┌──
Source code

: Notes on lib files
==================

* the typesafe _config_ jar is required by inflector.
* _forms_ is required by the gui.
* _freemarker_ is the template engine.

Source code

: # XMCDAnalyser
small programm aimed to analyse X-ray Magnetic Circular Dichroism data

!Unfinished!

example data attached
└──
* Exercise instructions *
For every line above that holds the word "required", report the whole line.

* Exercise output *
* the typesafe _config_ jar is required by inflector.
* _forms_ is required by the gui.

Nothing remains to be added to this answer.